DATA SHOWN section start

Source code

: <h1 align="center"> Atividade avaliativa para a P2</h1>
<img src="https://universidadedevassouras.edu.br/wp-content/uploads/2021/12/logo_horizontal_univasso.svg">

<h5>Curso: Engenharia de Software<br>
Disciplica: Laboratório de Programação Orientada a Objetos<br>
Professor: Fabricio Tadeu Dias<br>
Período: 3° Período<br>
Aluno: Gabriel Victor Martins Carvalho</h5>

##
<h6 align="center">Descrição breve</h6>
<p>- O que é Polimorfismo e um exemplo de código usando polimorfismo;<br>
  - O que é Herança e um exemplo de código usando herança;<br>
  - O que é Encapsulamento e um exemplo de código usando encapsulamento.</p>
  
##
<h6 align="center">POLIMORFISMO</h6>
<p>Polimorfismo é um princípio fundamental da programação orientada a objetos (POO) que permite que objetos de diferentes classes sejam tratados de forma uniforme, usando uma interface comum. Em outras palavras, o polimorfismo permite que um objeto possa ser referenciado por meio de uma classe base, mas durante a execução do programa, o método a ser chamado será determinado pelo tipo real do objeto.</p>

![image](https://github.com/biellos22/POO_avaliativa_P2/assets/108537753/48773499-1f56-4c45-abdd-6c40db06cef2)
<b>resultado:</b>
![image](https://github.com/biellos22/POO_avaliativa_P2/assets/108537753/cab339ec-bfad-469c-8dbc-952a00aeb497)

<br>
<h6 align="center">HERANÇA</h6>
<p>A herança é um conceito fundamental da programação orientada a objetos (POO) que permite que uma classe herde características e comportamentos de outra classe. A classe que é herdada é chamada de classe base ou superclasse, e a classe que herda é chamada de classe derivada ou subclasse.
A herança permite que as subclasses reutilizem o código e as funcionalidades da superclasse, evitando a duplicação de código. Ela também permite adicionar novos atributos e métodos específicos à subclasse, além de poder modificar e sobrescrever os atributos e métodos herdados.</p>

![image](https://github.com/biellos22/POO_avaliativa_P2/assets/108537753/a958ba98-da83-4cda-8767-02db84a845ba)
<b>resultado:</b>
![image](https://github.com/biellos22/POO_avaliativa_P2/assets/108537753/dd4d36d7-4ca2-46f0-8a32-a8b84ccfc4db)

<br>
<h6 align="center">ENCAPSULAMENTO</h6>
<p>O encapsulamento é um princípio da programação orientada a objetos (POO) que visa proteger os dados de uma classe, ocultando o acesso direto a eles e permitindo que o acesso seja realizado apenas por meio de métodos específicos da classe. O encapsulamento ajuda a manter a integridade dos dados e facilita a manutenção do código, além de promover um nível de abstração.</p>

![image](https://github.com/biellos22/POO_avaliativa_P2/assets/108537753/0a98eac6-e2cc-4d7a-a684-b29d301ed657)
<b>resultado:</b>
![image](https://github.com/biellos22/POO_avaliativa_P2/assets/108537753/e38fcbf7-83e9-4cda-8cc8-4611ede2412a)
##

DATA SHOWN section end

◆ TASK PROMPT
Above are the entries; repeat their lines exactly, from the first through the one that contains "<p>A herança é".

◆ THE ANSWER
Source code

: <h1 align="center"> Atividade avaliativa para a P2</h1>
<img src="https://universidadedevassouras.edu.br/wp-content/uploads/2021/12/logo_horizontal_univasso.svg">

<h5>Curso: Engenharia de Software<br>
Disciplica: Laboratório de Programação Orientada a Objetos<br>
Professor: Fabricio Tadeu Dias<br>
Período: 3° Período<br>
Aluno: Gabriel Victor Martins Carvalho</h5>

##
<h6 align="center">Descrição breve</h6>
<p>- O que é Polimorfismo e um exemplo de código usando polimorfismo;<br>
  - O que é Herança e um exemplo de código usando herança;<br>
  - O que é Encapsulamento e um exemplo de código usando encapsulamento.</p>
  
##
<h6 align="center">POLIMORFISMO</h6>
<p>Polimorfismo é um princípio fundamental da programação orientada a objetos (POO) que permite que objetos de diferentes classes sejam tratados de forma uniforme, usando uma interface comum. Em outras palavras, o polimorfismo permite que um objeto possa ser referenciado por meio de uma classe base, mas durante a execução do programa, o método a ser chamado será determinado pelo tipo real do objeto.</p>

![image](https://github.com/biellos22/POO_avaliativa_P2/assets/108537753/48773499-1f56-4c45-abdd-6c40db06cef2)
<b>resultado:</b>
![image](https://github.com/biellos22/POO_avaliativa_P2/assets/108537753/cab339ec-bfad-469c-8dbc-952a00aeb497)

<br>
<h6 align="center">HERANÇA</h6>
<p>A herança é um conceito fundamental da programação orientada a objetos (POO) que permite que uma classe herde características e comportamentos de outra classe. A classe que é herdada é chamada de classe base ou superclasse, e a classe que herda é chamada de classe derivada ou subclasse.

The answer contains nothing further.